TASK DESCRIPTION: Copy out the listing below exactly, please, and skip any pictures.

PROVIDED ENTRIES:
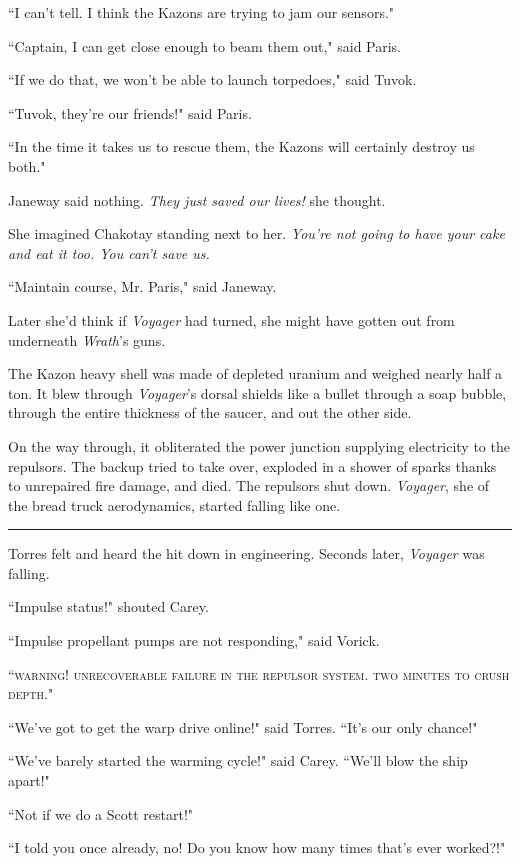 \documentclass[twoside,letterpaper,12pt]{memoir}
\begin{document}
``I can't tell. I think the Kazons are trying to jam our sensors."

``Captain, I can get close enough to beam them out," said Paris.

``If we do that, we won't be able to launch torpedoes," said Tuvok.

``Tuvok, they're our friends!" said Paris.

``In the time it takes us to rescue them, the Kazons will certainly destroy us both."

Janeway said nothing. \textit{They just saved our lives!} she thought.

She imagined Chakotay standing next to her. \textit{You're not going to have your cake and eat it too. You can't save us.}

``Maintain course, Mr. Paris," said Janeway.

Later she'd think if \textit{Voyager} had turned, she might have gotten out from underneath \textit{Wrath}'s guns.

The Kazon heavy shell was made of depleted uranium and weighed nearly half a ton. It blew through \textit{Voyager}'s dorsal shields like a bullet through a soap bubble, through the entire thickness of the saucer, and out the other side.

On the way through, it obliterated the power junction supplying electricity to the repulsors. The backup tried to take over, exploded in a shower of sparks thanks to unrepaired fire damage, and died. The repulsors shut down. \textit{Voyager}, she of the bread truck aerodynamics, started falling like one.

\fancybreak{\rule{3cm}{0.4 pt}}
Torres felt and heard the hit down in engineering. Seconds later, \textit{Voyager} was falling.

``Impulse status!" shouted Carey.

``Impulse propellant pumps are not responding," said Vorick.

``\textsc{warning! unrecoverable failure in the repulsor system. two minutes to crush depth.}"

``We've got to get the warp drive online!" said Torres. ``It's our only chance!"

``We've barely started the warming cycle!" said Carey. ``We'll blow the ship apart!"

``Not if we do a Scott restart!"

``I told you once already, no! Do you know how many times that's ever worked?!"
\end{document}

EXPECTED OUTPUT:
 \documentclass[twoside,letterpaper,12pt]{memoir}
\begin{document}
``I can't tell. I think the Kazons are trying to jam our sensors."

``Captain, I can get close enough to beam them out," said Paris.

``If we do that, we won't be able to launch torpedoes," said Tuvok.

``Tuvok, they're our friends!" said Paris.

``In the time it takes us to rescue them, the Kazons will certainly destroy us both."

Janeway said nothing. \textit{They just saved our lives!} she thought.

She imagined Chakotay standing next to her. \textit{You're not going to have your cake and eat it too. You can't save us.}

``Maintain course, Mr. Paris," said Janeway.

Later she'd think if \textit{Voyager} had turned, she might have gotten out from underneath \textit{Wrath}'s guns.

The Kazon heavy shell was made of depleted uranium and weighed nearly half a ton. It blew through \textit{Voyager}'s dorsal shields like a bullet through a soap bubble, through the entire thickness of the saucer, and out the other side.

On the way through, it obliterated the power junction supplying electricity to the repulsors. The backup tried to take over, exploded in a shower of sparks thanks to unrepaired fire damage, and died. The repulsors shut down. \textit{Voyager}, she of the bread truck aerodynamics, started falling like one.

\fancybreak{\rule{3cm}{0.4 pt}}
Torres felt and heard the hit down in engineering. Seconds later, \textit{Voyager} was falling.

``Impulse status!" shouted Carey.

``Impulse propellant pumps are not responding," said Vorick.

``\textsc{warning! unrecoverable failure in the repulsor system. two minutes to crush depth.}"

``We've got to get the warp drive online!" said Torres. ``It's our only chance!"

``We've barely started the warming cycle!" said Carey. ``We'll blow the ship apart!"

``Not if we do a Scott restart!"

``I told you once already, no! Do you know how many times that's ever worked?!"
\end{document}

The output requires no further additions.